Find the string "footnotesize" in the records and copy each line where it occurs.

(Material provided)

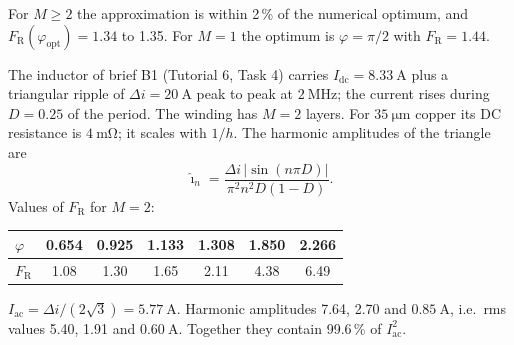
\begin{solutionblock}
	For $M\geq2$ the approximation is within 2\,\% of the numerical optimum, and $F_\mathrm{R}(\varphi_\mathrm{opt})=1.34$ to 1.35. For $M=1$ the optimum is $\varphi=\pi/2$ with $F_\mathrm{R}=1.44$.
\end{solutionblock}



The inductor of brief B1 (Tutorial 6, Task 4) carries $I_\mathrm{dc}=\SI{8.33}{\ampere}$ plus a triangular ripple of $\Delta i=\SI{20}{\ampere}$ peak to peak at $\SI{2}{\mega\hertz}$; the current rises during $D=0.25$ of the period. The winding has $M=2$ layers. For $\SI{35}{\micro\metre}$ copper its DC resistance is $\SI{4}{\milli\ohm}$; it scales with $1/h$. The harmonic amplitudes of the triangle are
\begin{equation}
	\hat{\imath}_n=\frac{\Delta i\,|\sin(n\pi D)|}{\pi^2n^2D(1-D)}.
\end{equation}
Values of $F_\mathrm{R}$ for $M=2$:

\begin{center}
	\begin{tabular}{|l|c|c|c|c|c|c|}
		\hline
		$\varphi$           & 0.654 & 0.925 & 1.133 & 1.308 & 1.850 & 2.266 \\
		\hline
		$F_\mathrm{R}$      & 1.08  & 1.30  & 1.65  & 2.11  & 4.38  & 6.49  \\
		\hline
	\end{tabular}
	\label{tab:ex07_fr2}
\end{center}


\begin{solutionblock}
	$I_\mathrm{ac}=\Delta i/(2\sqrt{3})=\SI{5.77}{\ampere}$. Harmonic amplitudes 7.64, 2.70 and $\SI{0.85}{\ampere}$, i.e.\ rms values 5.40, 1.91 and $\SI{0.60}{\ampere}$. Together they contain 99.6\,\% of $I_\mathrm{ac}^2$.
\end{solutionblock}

(End Material provided)
(Material provided)

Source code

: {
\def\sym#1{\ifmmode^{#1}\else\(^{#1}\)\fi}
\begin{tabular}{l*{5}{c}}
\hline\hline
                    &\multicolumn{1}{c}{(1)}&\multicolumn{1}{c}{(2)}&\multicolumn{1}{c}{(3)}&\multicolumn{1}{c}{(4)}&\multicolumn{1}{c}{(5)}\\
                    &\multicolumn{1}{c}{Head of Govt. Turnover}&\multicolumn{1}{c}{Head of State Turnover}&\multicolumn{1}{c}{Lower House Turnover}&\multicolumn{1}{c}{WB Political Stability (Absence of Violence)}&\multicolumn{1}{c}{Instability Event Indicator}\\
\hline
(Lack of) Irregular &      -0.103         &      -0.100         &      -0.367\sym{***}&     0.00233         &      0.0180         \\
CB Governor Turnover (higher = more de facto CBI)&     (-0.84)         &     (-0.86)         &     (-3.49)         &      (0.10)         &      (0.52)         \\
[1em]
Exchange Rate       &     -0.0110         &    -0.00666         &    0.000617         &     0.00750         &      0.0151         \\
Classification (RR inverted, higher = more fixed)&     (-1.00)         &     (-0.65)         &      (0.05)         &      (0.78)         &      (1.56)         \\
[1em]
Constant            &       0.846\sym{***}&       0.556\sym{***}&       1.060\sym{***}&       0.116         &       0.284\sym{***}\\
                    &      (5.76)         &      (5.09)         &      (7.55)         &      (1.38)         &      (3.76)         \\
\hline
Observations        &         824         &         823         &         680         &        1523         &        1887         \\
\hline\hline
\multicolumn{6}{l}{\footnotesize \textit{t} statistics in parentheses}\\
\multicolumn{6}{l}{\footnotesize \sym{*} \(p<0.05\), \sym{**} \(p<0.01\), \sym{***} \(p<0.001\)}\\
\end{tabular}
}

(End Material provided)
(Material provided)

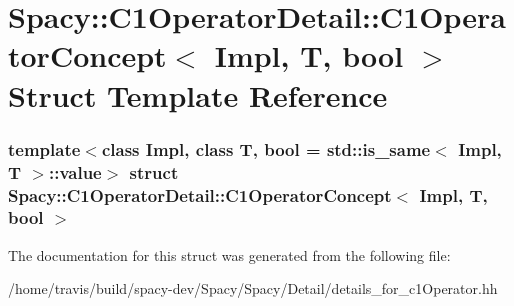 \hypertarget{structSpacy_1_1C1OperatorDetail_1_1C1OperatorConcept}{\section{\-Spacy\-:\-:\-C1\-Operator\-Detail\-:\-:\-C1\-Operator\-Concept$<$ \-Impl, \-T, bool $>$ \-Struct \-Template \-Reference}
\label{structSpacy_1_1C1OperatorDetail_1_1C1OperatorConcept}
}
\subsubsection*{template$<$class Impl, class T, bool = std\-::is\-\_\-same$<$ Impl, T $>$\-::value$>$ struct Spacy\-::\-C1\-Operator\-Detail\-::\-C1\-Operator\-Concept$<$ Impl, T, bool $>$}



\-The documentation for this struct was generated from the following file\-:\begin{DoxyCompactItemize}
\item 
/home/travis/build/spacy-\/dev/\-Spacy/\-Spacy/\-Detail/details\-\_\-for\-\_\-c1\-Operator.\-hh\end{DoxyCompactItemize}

(End Material provided)

▶ [Response area]:
\multicolumn{6}{l}{\footnotesize \textit{t} statistics in parentheses}\\
\multicolumn{6}{l}{\footnotesize \sym{*} \(p<0.05\), \sym{**} \(p<0.01\), \sym{***} \(p<0.001\)}\\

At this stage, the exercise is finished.